:: Problem details ::
Reproduce all of the entries below exactly, without images.
[[ Data supplied, beginning ]]
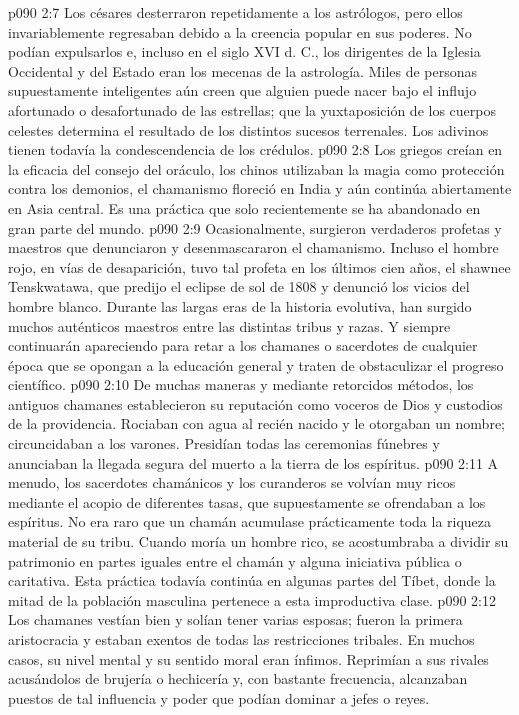 \vs p090 2:7 Los césares desterraron repetidamente a los astrólogos, pero ellos invariablemente regresaban debido a la creencia popular en sus poderes. No podían expulsarlos e, incluso en el siglo XVI d. C., los dirigentes de la Iglesia Occidental y del Estado eran los mecenas de la astrología. Miles de personas supuestamente inteligentes aún creen que alguien puede nacer bajo el influjo afortunado o desafortunado de las estrellas; que la yuxtaposición de los cuerpos celestes determina el resultado de los distintos sucesos terrenales. Los adivinos tienen todavía la condescendencia de los crédulos.
\vs p090 2:8 Los griegos creían en la eficacia del consejo del oráculo, los chinos utilizaban la magia como protección contra los demonios, el chamanismo floreció en India y aún continúa abiertamente en Asia central. Es una práctica que solo recientemente se ha abandonado en gran parte del mundo.
\vs p090 2:9 Ocasionalmente, surgieron verdaderos profetas y maestros que denunciaron y desenmascararon el chamanismo. Incluso el hombre rojo, en vías de desaparición, tuvo tal profeta en los últimos cien años, el shawnee Tenskwatawa, que predijo el eclipse de sol de 1808 y denunció los vicios del hombre blanco. Durante las largas eras de la historia evolutiva, han surgido muchos auténticos maestros entre las distintas tribus y razas. Y siempre continuarán apareciendo para retar a los chamanes o sacerdotes de cualquier época que se opongan a la educación general y traten de obstaculizar el progreso científico.
\vs p090 2:10 De muchas maneras y mediante retorcidos métodos, los antiguos chamanes establecieron su reputación como voceros de Dios y custodios de la providencia. Rociaban con agua al recién nacido y le otorgaban un nombre; circuncidaban a los varones. Presidían todas las ceremonias fúnebres y anunciaban la llegada segura del muerto a la tierra de los espíritus.
\vs p090 2:11 A menudo, los sacerdotes chamánicos y los curanderos se volvían muy ricos mediante el acopio de diferentes tasas, que supuestamente se ofrendaban a los espíritus. No era raro que un chamán acumulase prácticamente toda la riqueza material de su tribu. Cuando moría un hombre rico, se acostumbraba a dividir su patrimonio en partes iguales entre el chamán y alguna iniciativa pública o caritativa. Esta práctica todavía continúa en algunas partes del Tíbet, donde la mitad de la población masculina pertenece a esta improductiva clase.
\vs p090 2:12 Los chamanes vestían bien y solían tener varias esposas; fueron la primera aristocracia y estaban exentos de todas las restricciones tribales. En muchos casos, su nivel mental y su sentido moral eran ínfimos. Reprimían a sus rivales acusándolos de brujería o hechicería y, con bastante frecuencia, alcanzaban puestos de tal influencia y poder que podían dominar a jefes o reyes.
[[ Data supplied, end ]]
:: Solved problem ::
 \vs p090 2:7 Los césares desterraron repetidamente a los astrólogos, pero ellos invariablemente regresaban debido a la creencia popular en sus poderes. No podían expulsarlos e, incluso en el siglo XVI d. C., los dirigentes de la Iglesia Occidental y del Estado eran los mecenas de la astrología. Miles de personas supuestamente inteligentes aún creen que alguien puede nacer bajo el influjo afortunado o desafortunado de las estrellas; que la yuxtaposición de los cuerpos celestes determina el resultado de los distintos sucesos terrenales. Los adivinos tienen todavía la condescendencia de los crédulos.
\vs p090 2:8 Los griegos creían en la eficacia del consejo del oráculo, los chinos utilizaban la magia como protección contra los demonios, el chamanismo floreció en India y aún continúa abiertamente en Asia central. Es una práctica que solo recientemente se ha abandonado en gran parte del mundo.
\vs p090 2:9 Ocasionalmente, surgieron verdaderos profetas y maestros que denunciaron y desenmascararon el chamanismo. Incluso el hombre rojo, en vías de desaparición, tuvo tal profeta en los últimos cien años, el shawnee Tenskwatawa, que predijo el eclipse de sol de 1808 y denunció los vicios del hombre blanco. Durante las largas eras de la historia evolutiva, han surgido muchos auténticos maestros entre las distintas tribus y razas. Y siempre continuarán apareciendo para retar a los chamanes o sacerdotes de cualquier época que se opongan a la educación general y traten de obstaculizar el progreso científico.
\vs p090 2:10 De muchas maneras y mediante retorcidos métodos, los antiguos chamanes establecieron su reputación como voceros de Dios y custodios de la providencia. Rociaban con agua al recién nacido y le otorgaban un nombre; circuncidaban a los varones. Presidían todas las ceremonias fúnebres y anunciaban la llegada segura del muerto a la tierra de los espíritus.
\vs p090 2:11 A menudo, los sacerdotes chamánicos y los curanderos se volvían muy ricos mediante el acopio de diferentes tasas, que supuestamente se ofrendaban a los espíritus. No era raro que un chamán acumulase prácticamente toda la riqueza material de su tribu. Cuando moría un hombre rico, se acostumbraba a dividir su patrimonio en partes iguales entre el chamán y alguna iniciativa pública o caritativa. Esta práctica todavía continúa en algunas partes del Tíbet, donde la mitad de la población masculina pertenece a esta improductiva clase.
\vs p090 2:12 Los chamanes vestían bien y solían tener varias esposas; fueron la primera aristocracia y estaban exentos de todas las restricciones tribales. En muchos casos, su nivel mental y su sentido moral eran ínfimos. Reprimían a sus rivales acusándolos de brujería o hechicería y, con bastante frecuencia, alcanzaban puestos de tal influencia y poder que podían dominar a jefes o reyes.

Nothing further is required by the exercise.